Read through the lines below for the string "typings" and copy each one that has it.

[Dataset entries]
▬▬▬

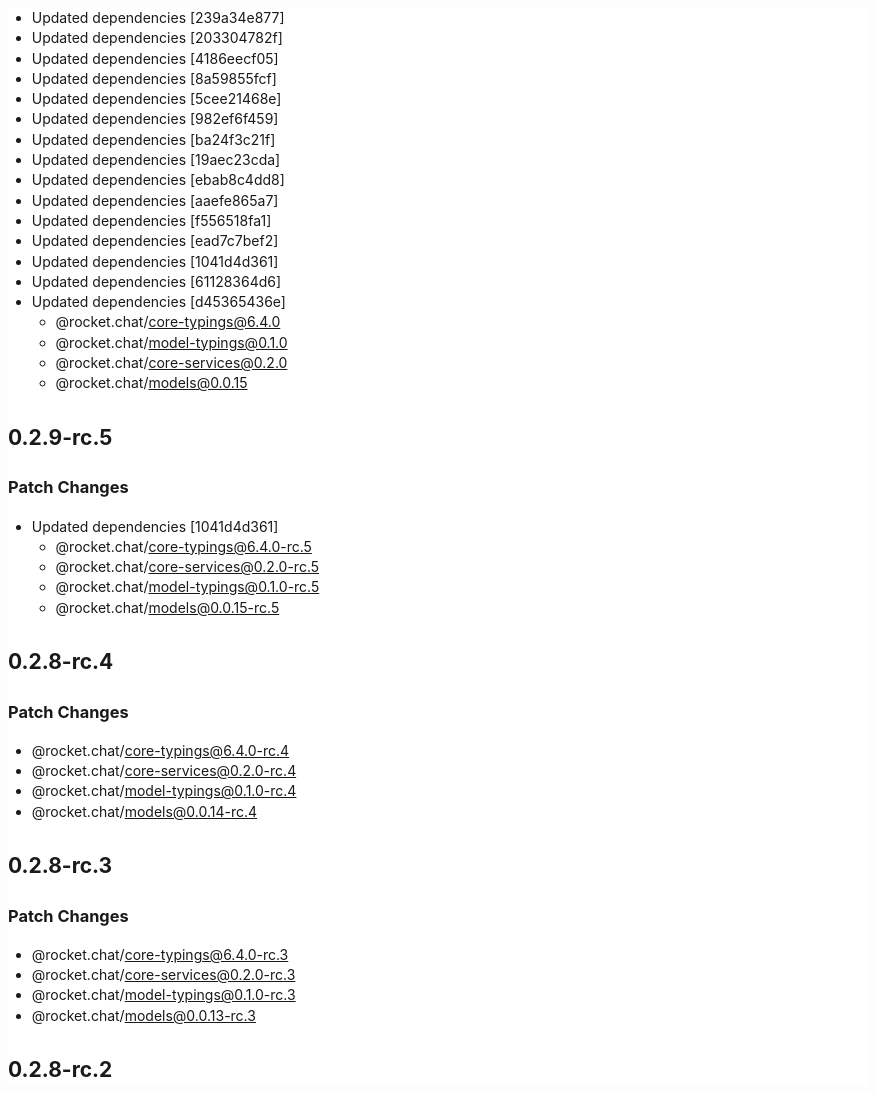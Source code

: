 - Updated dependencies [239a34e877]
- Updated dependencies [203304782f]
- Updated dependencies [4186eecf05]
- Updated dependencies [8a59855fcf]
- Updated dependencies [5cee21468e]
- Updated dependencies [982ef6f459]
- Updated dependencies [ba24f3c21f]
- Updated dependencies [19aec23cda]
- Updated dependencies [ebab8c4dd8]
- Updated dependencies [aaefe865a7]
- Updated dependencies [f556518fa1]
- Updated dependencies [ead7c7bef2]
- Updated dependencies [1041d4d361]
- Updated dependencies [61128364d6]
- Updated dependencies [d45365436e]
  - @rocket.chat/core-typings@6.4.0
  - @rocket.chat/model-typings@0.1.0
  - @rocket.chat/core-services@0.2.0
  - @rocket.chat/models@0.0.15

## 0.2.9-rc.5

### Patch Changes

- Updated dependencies [1041d4d361]
  - @rocket.chat/core-typings@6.4.0-rc.5
  - @rocket.chat/core-services@0.2.0-rc.5
  - @rocket.chat/model-typings@0.1.0-rc.5
  - @rocket.chat/models@0.0.15-rc.5

## 0.2.8-rc.4

### Patch Changes

- @rocket.chat/core-typings@6.4.0-rc.4
- @rocket.chat/core-services@0.2.0-rc.4
- @rocket.chat/model-typings@0.1.0-rc.4
- @rocket.chat/models@0.0.14-rc.4

## 0.2.8-rc.3

### Patch Changes

- @rocket.chat/core-typings@6.4.0-rc.3
- @rocket.chat/core-services@0.2.0-rc.3
- @rocket.chat/model-typings@0.1.0-rc.3
- @rocket.chat/models@0.0.13-rc.3

## 0.2.8-rc.2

▬▬▬

TASK ANSWER:
  - @rocket.chat/core-typings@6.4.0
  - @rocket.chat/model-typings@0.1.0
  - @rocket.chat/core-typings@6.4.0-rc.5
  - @rocket.chat/model-typings@0.1.0-rc.5
- @rocket.chat/core-typings@6.4.0-rc.4
- @rocket.chat/model-typings@0.1.0-rc.4
- @rocket.chat/core-typings@6.4.0-rc.3
- @rocket.chat/model-typings@0.1.0-rc.3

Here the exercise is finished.